WHAT TO PRODUCE: Only a slice of the listing below is wanted. Retype the lines from the one containing "buildings which are" through the one containing "web map and", exactly, both ends included.

INPUT DATA:
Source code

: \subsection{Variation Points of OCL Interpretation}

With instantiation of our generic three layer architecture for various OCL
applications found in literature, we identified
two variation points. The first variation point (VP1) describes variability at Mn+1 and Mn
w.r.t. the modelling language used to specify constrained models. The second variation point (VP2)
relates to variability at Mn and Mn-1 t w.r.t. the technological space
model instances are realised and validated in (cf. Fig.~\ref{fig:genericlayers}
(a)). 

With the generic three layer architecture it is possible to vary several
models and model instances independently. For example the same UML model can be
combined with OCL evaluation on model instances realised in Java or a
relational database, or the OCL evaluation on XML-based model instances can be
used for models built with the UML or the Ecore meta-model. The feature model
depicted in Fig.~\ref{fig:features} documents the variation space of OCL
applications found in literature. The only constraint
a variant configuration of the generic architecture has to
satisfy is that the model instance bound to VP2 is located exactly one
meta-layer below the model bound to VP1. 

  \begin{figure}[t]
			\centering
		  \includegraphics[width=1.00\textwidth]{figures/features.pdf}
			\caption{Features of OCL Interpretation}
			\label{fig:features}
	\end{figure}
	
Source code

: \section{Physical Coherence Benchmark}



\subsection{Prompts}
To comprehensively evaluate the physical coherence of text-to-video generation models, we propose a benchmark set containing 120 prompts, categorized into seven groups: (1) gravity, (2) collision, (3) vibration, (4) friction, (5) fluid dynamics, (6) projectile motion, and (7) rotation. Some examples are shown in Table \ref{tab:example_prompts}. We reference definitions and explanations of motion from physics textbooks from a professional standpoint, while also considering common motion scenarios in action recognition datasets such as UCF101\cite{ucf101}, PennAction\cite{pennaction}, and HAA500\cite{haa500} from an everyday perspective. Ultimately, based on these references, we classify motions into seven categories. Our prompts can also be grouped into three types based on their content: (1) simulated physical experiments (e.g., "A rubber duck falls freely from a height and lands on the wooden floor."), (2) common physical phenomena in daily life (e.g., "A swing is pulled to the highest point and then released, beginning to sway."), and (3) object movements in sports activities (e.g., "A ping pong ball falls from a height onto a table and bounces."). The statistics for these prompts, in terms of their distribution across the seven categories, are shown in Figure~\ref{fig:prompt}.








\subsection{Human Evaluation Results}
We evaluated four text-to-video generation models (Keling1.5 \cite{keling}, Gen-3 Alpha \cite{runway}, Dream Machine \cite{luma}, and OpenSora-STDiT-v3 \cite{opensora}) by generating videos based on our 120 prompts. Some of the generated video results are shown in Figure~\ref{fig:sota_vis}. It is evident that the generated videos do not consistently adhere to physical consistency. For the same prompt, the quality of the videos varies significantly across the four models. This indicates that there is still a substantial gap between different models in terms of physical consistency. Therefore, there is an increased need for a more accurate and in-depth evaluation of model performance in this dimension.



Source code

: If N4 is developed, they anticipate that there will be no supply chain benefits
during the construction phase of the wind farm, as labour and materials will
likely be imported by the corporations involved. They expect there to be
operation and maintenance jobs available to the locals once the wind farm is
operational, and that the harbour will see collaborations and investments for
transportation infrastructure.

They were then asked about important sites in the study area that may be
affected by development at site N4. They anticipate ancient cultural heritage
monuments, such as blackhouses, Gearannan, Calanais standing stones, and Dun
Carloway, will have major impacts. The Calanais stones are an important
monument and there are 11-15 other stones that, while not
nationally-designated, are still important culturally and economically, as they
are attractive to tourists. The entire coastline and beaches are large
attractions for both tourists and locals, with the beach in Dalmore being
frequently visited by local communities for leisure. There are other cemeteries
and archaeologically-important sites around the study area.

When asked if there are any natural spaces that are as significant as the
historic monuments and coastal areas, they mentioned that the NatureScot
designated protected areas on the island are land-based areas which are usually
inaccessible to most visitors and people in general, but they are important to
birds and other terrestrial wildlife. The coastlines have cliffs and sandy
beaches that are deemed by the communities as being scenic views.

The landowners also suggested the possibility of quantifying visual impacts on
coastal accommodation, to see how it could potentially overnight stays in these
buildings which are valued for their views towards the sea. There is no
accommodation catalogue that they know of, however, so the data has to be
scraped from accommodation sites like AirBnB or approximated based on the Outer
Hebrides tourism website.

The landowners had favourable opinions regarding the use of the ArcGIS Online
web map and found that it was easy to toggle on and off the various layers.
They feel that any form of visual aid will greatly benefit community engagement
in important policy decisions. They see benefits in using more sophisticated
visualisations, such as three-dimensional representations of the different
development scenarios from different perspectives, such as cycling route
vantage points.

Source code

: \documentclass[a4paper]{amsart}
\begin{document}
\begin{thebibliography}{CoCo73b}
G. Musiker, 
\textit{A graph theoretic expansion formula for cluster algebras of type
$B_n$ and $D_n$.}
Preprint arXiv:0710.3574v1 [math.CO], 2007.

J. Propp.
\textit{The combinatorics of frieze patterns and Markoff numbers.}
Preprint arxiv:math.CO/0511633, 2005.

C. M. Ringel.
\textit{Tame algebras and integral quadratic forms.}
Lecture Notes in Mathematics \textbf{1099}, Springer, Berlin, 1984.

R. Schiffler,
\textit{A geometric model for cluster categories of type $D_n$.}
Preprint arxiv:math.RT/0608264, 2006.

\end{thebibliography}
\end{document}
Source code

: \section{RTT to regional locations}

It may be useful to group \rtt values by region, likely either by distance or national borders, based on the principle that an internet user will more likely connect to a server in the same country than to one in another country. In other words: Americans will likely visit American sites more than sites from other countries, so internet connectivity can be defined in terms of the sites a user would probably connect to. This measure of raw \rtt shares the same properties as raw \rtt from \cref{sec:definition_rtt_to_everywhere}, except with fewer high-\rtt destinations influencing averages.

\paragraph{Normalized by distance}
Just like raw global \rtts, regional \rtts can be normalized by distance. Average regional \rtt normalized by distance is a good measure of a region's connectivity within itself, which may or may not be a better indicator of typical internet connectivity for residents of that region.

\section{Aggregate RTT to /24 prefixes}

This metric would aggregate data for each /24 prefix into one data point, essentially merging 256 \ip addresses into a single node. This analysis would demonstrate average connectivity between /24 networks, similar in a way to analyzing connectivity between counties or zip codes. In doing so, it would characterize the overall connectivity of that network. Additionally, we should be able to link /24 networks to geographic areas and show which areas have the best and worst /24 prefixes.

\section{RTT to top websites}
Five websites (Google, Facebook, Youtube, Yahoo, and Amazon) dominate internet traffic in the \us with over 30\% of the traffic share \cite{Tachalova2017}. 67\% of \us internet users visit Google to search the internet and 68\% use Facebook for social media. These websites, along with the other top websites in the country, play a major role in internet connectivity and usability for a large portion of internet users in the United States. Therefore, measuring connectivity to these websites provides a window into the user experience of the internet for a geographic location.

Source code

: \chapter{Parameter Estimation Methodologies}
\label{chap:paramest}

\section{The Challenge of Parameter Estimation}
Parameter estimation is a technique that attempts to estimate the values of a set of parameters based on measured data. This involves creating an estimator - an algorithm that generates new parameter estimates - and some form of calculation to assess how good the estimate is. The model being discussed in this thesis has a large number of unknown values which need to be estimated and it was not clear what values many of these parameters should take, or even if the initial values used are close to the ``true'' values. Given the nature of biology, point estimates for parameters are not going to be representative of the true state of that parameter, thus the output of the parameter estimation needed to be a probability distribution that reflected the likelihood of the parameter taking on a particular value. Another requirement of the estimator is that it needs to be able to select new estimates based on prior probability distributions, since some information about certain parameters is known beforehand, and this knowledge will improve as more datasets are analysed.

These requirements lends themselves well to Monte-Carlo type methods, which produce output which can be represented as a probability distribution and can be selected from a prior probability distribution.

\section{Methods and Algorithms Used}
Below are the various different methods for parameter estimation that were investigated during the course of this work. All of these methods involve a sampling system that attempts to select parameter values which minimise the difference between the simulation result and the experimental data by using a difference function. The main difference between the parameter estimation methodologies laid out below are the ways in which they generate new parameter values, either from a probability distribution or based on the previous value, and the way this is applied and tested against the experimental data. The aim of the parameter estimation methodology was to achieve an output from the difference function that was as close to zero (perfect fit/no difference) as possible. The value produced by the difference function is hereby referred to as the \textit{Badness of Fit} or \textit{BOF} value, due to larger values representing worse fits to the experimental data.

REPLY TO THE TASK:
buildings which are valued for their views towards the sea. There is no
accommodation catalogue that they know of, however, so the data has to be
scraped from accommodation sites like AirBnB or approximated based on the Outer
Hebrides tourism website.

The landowners had favourable opinions regarding the use of the ArcGIS Online
web map and found that it was easy to toggle on and off the various layers.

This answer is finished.